No matter the topic, you can’t go wrong starting by breaking your presentation down into your grabber, middle and summary segments. Your grabber should open with a thought-provoking quote from one of your topic’s foremost experts, some jarringly impactful statistic, or preferably a personal story that demonstrates your personal investment in the subject at hand. The central body will lay out what you want your audience to walk away thinking about. Finally, your summary should call the audience to actions and forward thinking rooted in the very same impassioned convictions that originally compelled you to the stage.

Rehearse

Every word should pour out of you as naturally as breathing by the time you take the stage. Leave nothing to chance. Rehearsing your talk repeatedly in front of a mirror will give you a glimpse at your presentation through your audience’s eyes while committing each phrase, pause, and breath to memory. Running through your speech with friends ready and willing to offer their direct feedback will both acclimate you to live spectators and subject you to helpful third-party critiques that might sand down a few rough edges that might have otherwise slipped through cleaning. In both environments, time your talk repeatedly to establish a natural rhythm and record each run-through for later review.

Explore The Stage

If you can take the stage as comfortably as you would step into your living room, settling into every word the instant you begin your talk will feel like slipping on a well-worn pair of gloves. Visit your anticipated venue and linger a while to gain a sense of the stage, note the layout of any tables or lecterns, and stride confidently to and from the entrances and exits. Seriously, make yourself at home as though the audience were relaxing dinner guests in your own abode.
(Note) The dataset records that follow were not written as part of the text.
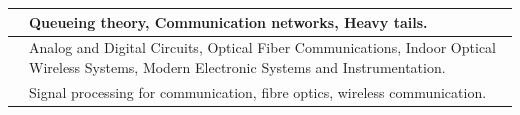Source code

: \documentclass[openany]{book} %
\begin{document}
\begin{tabular}{p{4.5cm} p{9cm}}
\href{https://www.ee.iitb.ac.in/~jayakrishnan.nair/}{\color{blue}{Prof. Jaykrishnan U. Nair }} & Queueing theory, Communication networks, Heavy tails. \\ 
\hline

\href{https://www.ee.iitb.ac.in/wiki/faculty/jjohn}{\color{blue}{Prof. Joseph John}} & Analog and Digital Circuits, Optical Fiber Communications, Indoor Optical Wireless Systems, Modern Electronic Systems and Instrumentation. \\ 
\hline 

\href{https://www.ee.iitb.ac.in/~akumar/}{\color{blue}{Prof. Kumar Appaiah}} & Signal processing for communication, fibre optics, wireless communication. \\ 
\hline 

\end{tabular} 
\end{document}
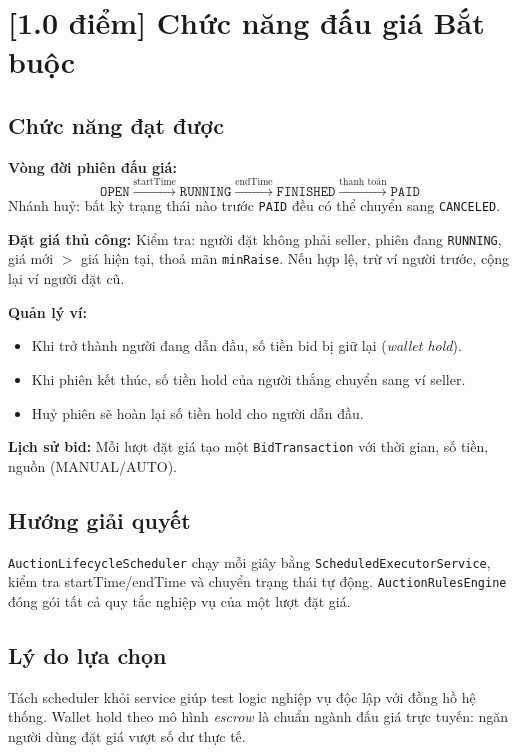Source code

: \documentclass[12pt,a4paper]{article}
\newcommand{\score}[1]{\textbf{[#1 điểm]}}
\newcommand{\mandatory}{\textcolor{mandatorycolor}{\textbf{Bắt buộc}}}
\newcommand{\filepath}[1]{\texttt{\small #1}}
\begin{document}
\section{\score{1.0} Chức năng đấu giá \hfill \mandatory}

\subsection*{Chức năng đạt được}

\textbf{Vòng đời phiên đấu giá:}
\[
\texttt{OPEN} \xrightarrow{\text{startTime}} \texttt{RUNNING} \xrightarrow{\text{endTime}} \texttt{FINISHED} \xrightarrow{\text{thanh toán}} \texttt{PAID}
\]
Nhánh huỷ: bất kỳ trạng thái nào trước \texttt{PAID} đều có thể chuyển sang \texttt{CANCELED}.

\textbf{Đặt giá thủ công:} Kiểm tra: người đặt không phải seller, phiên đang \texttt{RUNNING}, giá mới $>$ giá hiện tại, thoả mãn \texttt{minRaise}. Nếu hợp lệ, trừ ví người trước, cộng lại ví người đặt cũ.

\textbf{Quản lý ví:}
\begin{itemize}[leftmargin=1.5em]
  \item Khi trở thành người đang dẫn đầu, số tiền bid bị giữ lại (\textit{wallet hold}).
  \item Khi phiên kết thúc, số tiền hold của người thắng chuyển sang ví seller.
  \item Huỷ phiên sẽ hoàn lại số tiền hold cho người dẫn đầu.
\end{itemize}

\textbf{Lịch sử bid:} Mỗi lượt đặt giá tạo một \texttt{BidTransaction} với thời gian, số tiền, nguồn (MANUAL/AUTO).

\subsection*{Hướng giải quyết}
\filepath{AuctionLifecycleScheduler} chạy mỗi giây bằng \texttt{ScheduledExecutorService}, kiểm tra startTime/endTime và chuyển trạng thái tự động. \filepath{AuctionRulesEngine} đóng gói tất cả quy tắc nghiệp vụ của một lượt đặt giá.

\subsection*{Lý do lựa chọn}
Tách scheduler khỏi service giúp test logic nghiệp vụ độc lập với đồng hồ hệ thống. Wallet hold theo mô hình \textit{escrow} là chuẩn ngành đấu giá trực tuyến: ngăn người dùng đặt giá vượt số dư thực tế.
\end{document}
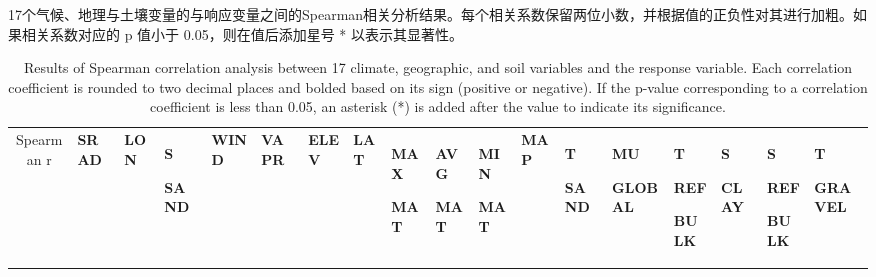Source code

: \documentclass[AutoFakeBold]{LZUThesis-PgD&PhD}
\begin{document}
	
	\begin{landscape}  %
		\thispagestyle{empty}
		\begin{table}[H]
			
			
			\caption{17个气候、地理与土壤变量的与响应变量之间的Spearman相关分析结果。每个相关系数保留两位小数，并根据值的正负性对其进行加粗。如果相关系数对应的 p 值小于 0.05，则在值后添加星号 * 以表示其显著性。}
			\caption*{Results of Spearman correlation analysis between 17 climate, geographic, and soil variables and the response variable. Each correlation coefficient is rounded to two decimal places and bolded based on its sign (positive or negative). If the p-value corresponding to a correlation coefficient is less than 0.05, an asterisk (*) is added after the value to indicate its significance.}
			\label{tab:correlation_matrix}                                
			\tiny                                                         
			\begin{tabular}{p{1.6cm}p{0.68cm}p{0.68cm}p{0.68cm}p{0.68cm}p{0.68cm}p{0.68cm}p{0.68cm}p{0.68cm}p{0.68cm}p{0.68cm}p{0.68cm}p{0.68cm}p{0.68cm}p{0.68cm}p{0.68cm}p{0.68cm}p{0.68cm}}
				
				\multicolumn{1}{c}{Spearman r}  & \textbf{SRAD} & \textbf{LON} & \textbf{S} \par \textbf{SAND} & \textbf{WIND} & \textbf{VAPR} & \textbf{ELEV} & \textbf{LAT} & \textbf{MAX} \par \textbf{MAT} & \textbf{AVG} \par \textbf{MAT} & \textbf{MIN} \par \textbf{MAT} & \textbf{MAP} & \textbf{T} \par \textbf{SAND} & \textbf{MU} \par \textbf{GLOBAL} & \textbf{T} \par \textbf{REF} \par \textbf{BULK} & \textbf{S} \par \textbf{CLAY} & \textbf{S} \par \textbf{REF} \par \textbf{BULK} & \textbf{T} \par \textbf{GRAVEL} \\
				

\end{tabular}
\end{table}
\end{landscape}
\end{document}
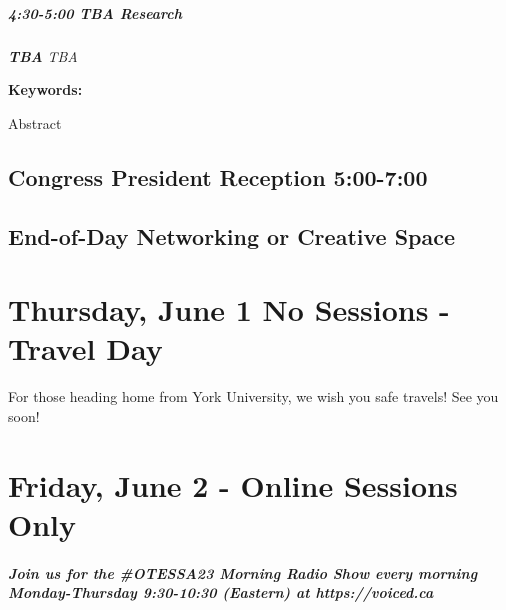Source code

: \documentclass[
]{book}
\begin{document}
\begin{session}
\hypertarget{tba-research}{%
\paragraph*{\texorpdfstring{4:30-5:00 \textbar{} \textbf{TBA} \textbar{}
Research}{4:30-5:00 \textbar{} TBA \textbar{} Research}}\label{tba-research}}

\textbf{\emph{TBA}} \textbar{} \emph{TBA}

\textbf{Keywords:}

Abstract
\end{session}

\hypertarget{congress-president-reception-500-700}{%
\section{Congress President Reception \textbar{} 5:00-7:00}\label{congress-president-reception-500-700}}

\hypertarget{end-of-day-networking-or-creative-space}{%
\section*{End-of-Day Networking or Creative Space}\label{end-of-day-networking-or-creative-space}}

\hypertarget{thursday-june-1-no-sessions---travel-day}{%
\chapter{Thursday, June 1 \textbar{} No Sessions - Travel Day}\label{thursday-june-1-no-sessions---travel-day}}

For those heading home from York University, we wish you safe travels! See you soon!

\hypertarget{friday-june-2---online-sessions-only}{%
\chapter{Friday, June 2 - Online Sessions Only}\label{friday-june-2---online-sessions-only}}

\begin{protip}
\hypertarget{join-us-for-the-otessa23-morning-radio-show-every-morning-monday-thursday-930-1030-eastern-at-httpsvoiced.ca}{%
\paragraph{Join us for the \#OTESSA23 Morning Radio Show every morning
Monday-Thursday 9:30-10:30 (Eastern) at
https://voiced.ca}\label{join-us-for-the-otessa23-morning-radio-show-every-morning-monday-thursday-930-1030-eastern-at-httpsvoiced.ca}}
\end{protip}
\end{document}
Your Visual Aids Are Not Your Speech

From the time you begin rehearsing your presentation, your visual aids should be seamlessly integrated into every practice run. Take those opportunities to preemptively account for any unforeseen mishaps by setting an estimated runtime with a buffer for adjusting your presentation on the fly. At the same time, getting comfortable with slideshows and props makes it easier to polish your talk so that they enhance your overall presentation and add to your thematic impact without allowing them to serve as crutches to offset poor memorization.

Remember, anybody can download a slideshow. Your audience is an assemblage of guests who are paying and offering their precious time to indulge in
your singular inner fire for the subject at hand, to experience something they won’t take away from a few hours with anyone else but you alone.

Dress For The Occasion

It might be the final finishing touch you address, but always go the extra mile to attire yourself appropriately. A pulled-together professional look should always be your standard, but remember that you will probably be standing a good while beneath stage lights far hotter than you have probably assumed. Dress to move fluidly and comfortably without overheating.

After covering all that, your preparation should leave you ready to command the stage like a seasoned leader, right?

Ever notice how everything sounds easy until you find yourself doing it?

OK, It’s Showtime – Now what?

This is where tweaking the way your body naturally responds to stress can forever change the way you handle high-pressure moments.

That nervousness you feel welling up as the clock ticks down to the moment you take the stage? At its most basic level, it isn’t so different from the kind of anxious anticipation that creeps up on Olympic athletes right before they compete. Use that hyper-alert state of energy. You may need some practice before it fully takes, but you can convince yourself that you are really feeling a breathtaking rush of excitement to lay bare a passion so personally ingrained, it’s actually the thrill of a lifetime to share it with a gigantic mass of strangers all at once.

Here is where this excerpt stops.